Try it =
There is a line below that contains "L1 Random &". Please reproduce it and all following lines exactly, through the final one.

The data =
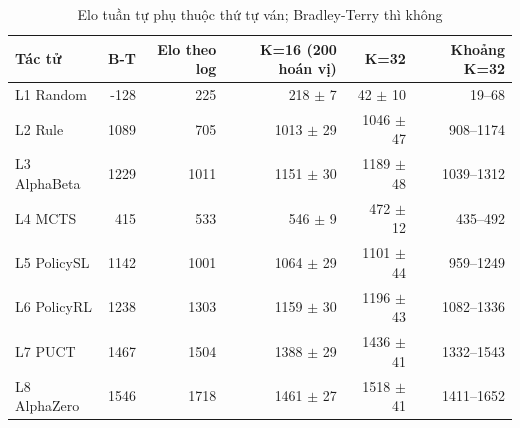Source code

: \begin{table}[H]
  \centering
  \footnotesize
  \caption{Elo tuần tự phụ thuộc thứ tự ván; Bradley-Terry thì không}
  \label{tab:cs-tk-elo}
  \begin{tabular}{lrrrrr}
    \toprule
    Tác tử & B-T & Elo theo log & K=16 (200 hoán vị) & K=32 & Khoảng K=32 \\
    \midrule
    L1 Random & -128 & 225 & 218 $\pm$ 7 & 42 $\pm$ 10 & 19--68 \\
    L2 Rule & 1089 & 705 & 1013 $\pm$ 29 & 1046 $\pm$ 47 & 908--1174 \\
    L3 AlphaBeta & 1229 & 1011 & 1151 $\pm$ 30 & 1189 $\pm$ 48 & 1039--1312 \\
    L4 MCTS & 415 & 533 & 546 $\pm$ 9 & 472 $\pm$ 12 & 435--492 \\
    L5 PolicySL & 1142 & 1001 & 1064 $\pm$ 29 & 1101 $\pm$ 44 & 959--1249 \\
    L6 PolicyRL & 1238 & 1303 & 1159 $\pm$ 30 & 1196 $\pm$ 43 & 1082--1336 \\
    L7 PUCT & 1467 & 1504 & 1388 $\pm$ 29 & 1436 $\pm$ 41 & 1332--1543 \\
    L8 AlphaZero & 1546 & 1718 & 1461 $\pm$ 27 & 1518 $\pm$ 41 & 1411--1652 \\
    \bottomrule
  \end{tabular}
\end{table}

Answer section =
    L1 Random & -128 & 225 & 218 $\pm$ 7 & 42 $\pm$ 10 & 19--68 \\
    L2 Rule & 1089 & 705 & 1013 $\pm$ 29 & 1046 $\pm$ 47 & 908--1174 \\
    L3 AlphaBeta & 1229 & 1011 & 1151 $\pm$ 30 & 1189 $\pm$ 48 & 1039--1312 \\
    L4 MCTS & 415 & 533 & 546 $\pm$ 9 & 472 $\pm$ 12 & 435--492 \\
    L5 PolicySL & 1142 & 1001 & 1064 $\pm$ 29 & 1101 $\pm$ 44 & 959--1249 \\
    L6 PolicyRL & 1238 & 1303 & 1159 $\pm$ 30 & 1196 $\pm$ 43 & 1082--1336 \\
    L7 PUCT & 1467 & 1504 & 1388 $\pm$ 29 & 1436 $\pm$ 41 & 1332--1543 \\
    L8 AlphaZero & 1546 & 1718 & 1461 $\pm$ 27 & 1518 $\pm$ 41 & 1411--1652 \\
    \bottomrule
  \end{tabular}
\end{table}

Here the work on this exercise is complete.